*Prompt*
One number is the whole answer: the tally of lines in the records below that contain "each".

*Records from a dataset*
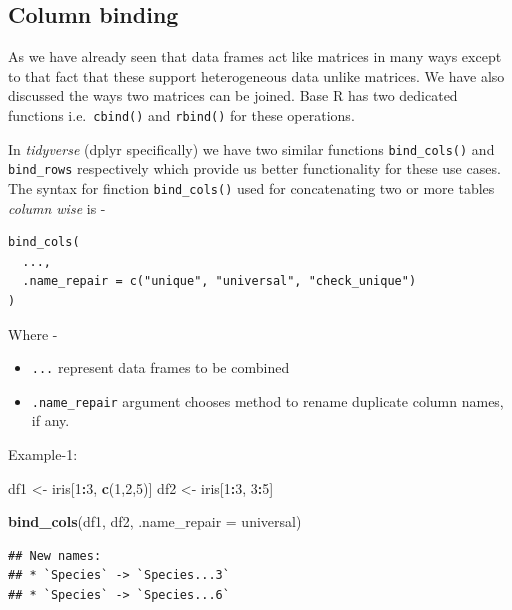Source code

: \documentclass[
]{book}
\newenvironment{Shaded}{\begin{snugshade}}{\end{snugshade}}
\newcommand{\AttributeTok}[1]{\textcolor[rgb]{0.13,0.29,0.53}{#1}}
\newcommand{\DecValTok}[1]{\textcolor[rgb]{0.00,0.00,0.81}{#1}}
\newcommand{\FunctionTok}[1]{\textcolor[rgb]{0.13,0.29,0.53}{\textbf{#1}}}
\newcommand{\NormalTok}[1]{#1}
\newcommand{\OtherTok}[1]{\textcolor[rgb]{0.56,0.35,0.01}{#1}}
\newcommand{\SpecialCharTok}[1]{\textcolor[rgb]{0.81,0.36,0.00}{\textbf{#1}}}
\newcommand{\StringTok}[1]{\textcolor[rgb]{0.31,0.60,0.02}{#1}}
\providecommand{\tightlist}{%
  \setlength{\itemsep}{0pt}\setlength{\parskip}{0pt}}
\begin{document}
\hypertarget{column-binding}{%
\subsection{Column binding}\label{column-binding}}

As we have already seen that data frames act like matrices in many ways except to that fact that these support heterogeneous data unlike matrices. We have also discussed the ways two matrices can be joined. Base R has two dedicated functions i.e.~\texttt{cbind()} and \texttt{rbind()} for these operations.

In \emph{tidyverse} (dplyr specifically) we have two similar functions \texttt{bind\_cols()} and \texttt{bind\_rows} respectively which provide us better functionality for these use cases. The syntax for finction \texttt{bind\_cols()} used for concatenating two or more tables \emph{column wise} is -

\begin{verbatim}
bind_cols(
  ...,
  .name_repair = c("unique", "universal", "check_unique")
)
\end{verbatim}

Where -

\begin{itemize}
\tightlist
\item
  \texttt{...} represent data frames to be combined
\item
  \texttt{.name\_repair} argument chooses method to rename duplicate column names, if any.
\end{itemize}

Example-1:

\begin{Shaded}
\begin{Highlighting}[]
\NormalTok{df1 }\OtherTok{\textless{}{-}}\NormalTok{ iris[}\DecValTok{1}\SpecialCharTok{:}\DecValTok{3}\NormalTok{, }\FunctionTok{c}\NormalTok{(}\DecValTok{1}\NormalTok{,}\DecValTok{2}\NormalTok{,}\DecValTok{5}\NormalTok{)]}
\NormalTok{df2 }\OtherTok{\textless{}{-}}\NormalTok{ iris[}\DecValTok{1}\SpecialCharTok{:}\DecValTok{3}\NormalTok{, }\DecValTok{3}\SpecialCharTok{:}\DecValTok{5}\NormalTok{]}

\FunctionTok{bind\_cols}\NormalTok{(df1, df2, }\AttributeTok{.name\_repair =} \StringTok{\textquotesingle{}universal\textquotesingle{}}\NormalTok{)}
\end{Highlighting}
\end{Shaded}

\begin{verbatim}
## New names:
## * `Species` -> `Species...3`
## * `Species` -> `Species...6`
\end{verbatim}
\end{document}
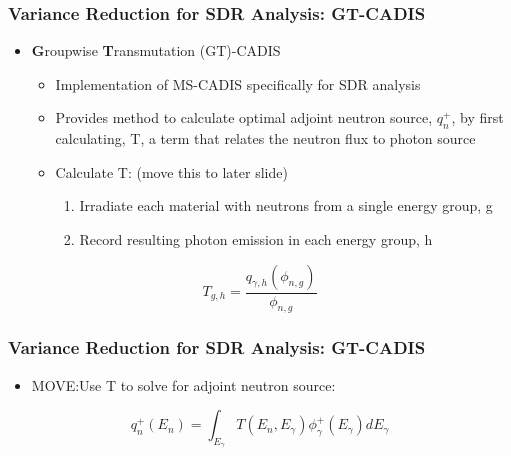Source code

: \documentclass{beamer}
\begin{document}
\begin{frame}
\frametitle{Variance Reduction for SDR Analysis: GT-CADIS}
\begin{itemize}
	\item{\textbf{G}roupwise \textbf{T}ransmutation (GT)-CADIS}
  \begin{itemize}
  \item{Implementation of MS-CADIS specifically for SDR analysis}
  \item{Provides method to calculate optimal adjoint neutron source, $q_n^+$,
	  by first calculating, T, a term that relates the neutron flux to
		  photon source}
	  \item{Calculate T: (move this to later slide)}
	  \begin{enumerate}
		  \item{Irradiate each material with neutrons from a single
			  energy group, g}
		  \item{Record resulting photon emission in each energy group,
			  h}
	  \end{enumerate}
  \end{itemize}

\end{itemize}
\centering
	\begin{equation}
		T_{g,h} = \frac{q_{\gamma,h}(\phi_{n,g})}{\phi_{n,g}}
	\end{equation}

\end{frame}


\begin{frame}
\frametitle{Variance Reduction for SDR Analysis: GT-CADIS}

\begin{itemize}
	\item{MOVE:Use T to solve for adjoint neutron source:}
\end{itemize}
\centering
\begin{equation}
	q_n^+(E_n)=\int_{E_{\gamma}} T(E_n, E_{\gamma}) \phi_{\gamma}^+(E_{\gamma})
	dE_{\gamma}
\end{equation}



\end{frame}
\end{document}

*Answer box*
2